The ever-jolly Edgardo Osorio, designer of the fast rising shoe label Aquazzura which this month hosts a pop-up store at Harrods, has covered his spring summer collection in sweet raffia confections. “I was inspired by Barbara Berger, she’s one of the world’s biggest jewellery collectors, and her house in Mexico is full of pompoms” says Osorio. “She has a lady in her house who makes pompoms all year long. I’m obsessed with them right now; we’ve made disco ball paillettes pompoms and these raffia straw ones. Each pompom is made by hand out of natural raffia then dyed, it takes 25 minutes to make each individual one. They look quite simple but there’s a lot of work in them. I call them happy shoes that make you want to go on holiday, isn’t that all you need?”
He’s not alone in his pompom-ery: Rae Feather’s traditional straw baskets are be-pommed, and offer the chance for your own stamp on them – literally, they will personalise with your initials. Pomme Pomme London have fun hooped pompom earrings as well as hair accessories, Zara have raided their Spanish roots and come up with this artisanal necklace which is just the thing to jazz up tired or plain T-shirts.

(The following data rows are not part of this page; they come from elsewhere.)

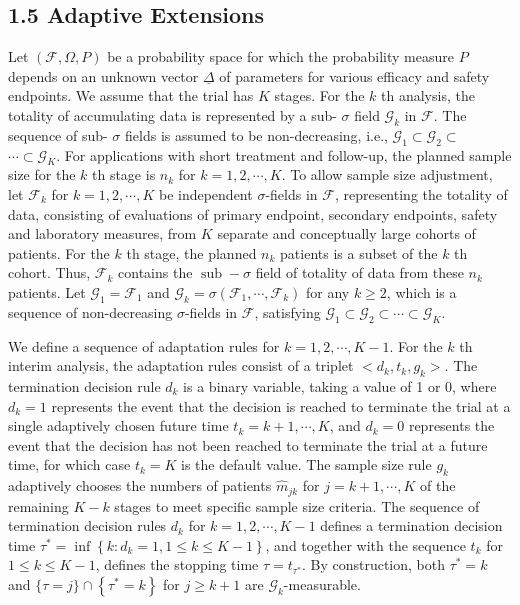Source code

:\documentclass[10pt]{article}
\begin{document}
\subsection*{1.5 Adaptive Extensions}
Let $(\mathcal{F}, \Omega, P)$ be a probability space for which the probability measure $P$ depends on an unknown vector $\underline{\Delta}$ of parameters for various efficacy and safety endpoints. We assume that the trial has $K$ stages. For the $k$ th analysis, the totality of accumulating data is represented by a sub- $\sigma$ field $\mathcal{G}_{k}$ in $\mathcal{F}$. The sequence of sub- $\sigma$ fields is assumed to be non-decreasing, i.e., $\mathcal{G}_{1} \subset \mathcal{G}_{2} \subset$\\
$\cdots \subset \mathcal{G}_{K}$. For applications with short treatment and follow-up, the planned sample size for the $k$ th stage is $n_{k}$ for $k=1,2, \cdots, K$. To allow sample size adjustment, let $\mathcal{F}_{k}$ for $k=1,2, \cdots, K$ be independent $\sigma$-fields in $\mathcal{F}$, representing the totality of data, consisting of evaluations of primary endpoint, secondary endpoints, safety and laboratory measures, from $K$ separate and conceptually large cohorts of patients. For the $k$ th stage, the planned $n_{k}$ patients is a subset of the $k$ th cohort. Thus, $\mathcal{F}_{k}$ contains the $\operatorname{sub}-\sigma$ field of totality of data from these $n_{k}$ patients. Let $\mathcal{G}_{1}=\mathcal{F}_{1}$ and $\mathcal{G}_{k}=\sigma\left(\mathcal{F}_{1}, \cdots, \mathcal{F}_{k}\right)$ for any $k \geq 2$, which is a sequence of non-decreasing $\sigma$-fields in $\mathcal{F}$, satisfying $\mathcal{G}_{1} \subset \mathcal{G}_{2} \subset \cdots \subset \mathcal{G}_{K}$.

We define a sequence of adaptation rules for $k=1,2, \cdots, K-1$. For the $k$ th interim analysis, the adaptation rules consist of a triplet $<d_{k}, t_{k}, g_{k}>$. The termination decision rule $d_{k}$ is a binary variable, taking a value of 1 or 0, where $d_{k}=1$ represents the event that the decision is reached to terminate the trial at a single adaptively chosen future time $t_{k}=k+1, \cdots, K$, and $d_{k}=0$ represents the event that the decision has not been reached to terminate the trial at a future time, for which case $t_{k}=K$ is the default value. The sample size rule $g_{k}$ adaptively chooses the numbers of patients $\hat{m}_{j k}$ for $j=k+1, \cdots, K$ of the remaining $K-k$ stages to meet specific sample size criteria. The sequence of termination decision rules $d_{k}$ for $k=1,2, \cdots, K-1$ defines a termination decision time $\tau^{*}=\inf \left\{k: d_{k}=1,1 \leq k \leq K-1\right\}$, and together with the sequence $t_{k}$ for $1 \leq k \leq K-1$, defines the stopping time $\tau=t_{\tau^{*}}$. By construction, both $\tau^{*}=k$ and $\{\tau=j\} \cap\left\{\tau^{*}=k\right\}$ for $j \geq k+1$ are $\mathcal{G}_{k}$-measurable.
\end{document}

For those who would chafe against too much colour, try Uterqüe for these grown up espadrilles, or & Other Stories’s subtle-y enlivened grey knit (we’ve really not forgotten our minimalist leanings).
If you’re frowning at the thought of splashing out on what could be seen as a child’s rainy day activity, try V V Rouleaux or take yourself back to Sunday School with Christine Leech’s wonderful book Pompomania in which she offers updated techniques (plastic pompom makers now exist for all those not in the crafty know) and patterns (stripey, spotty, or even emoji-based) so you can create your very own adornments.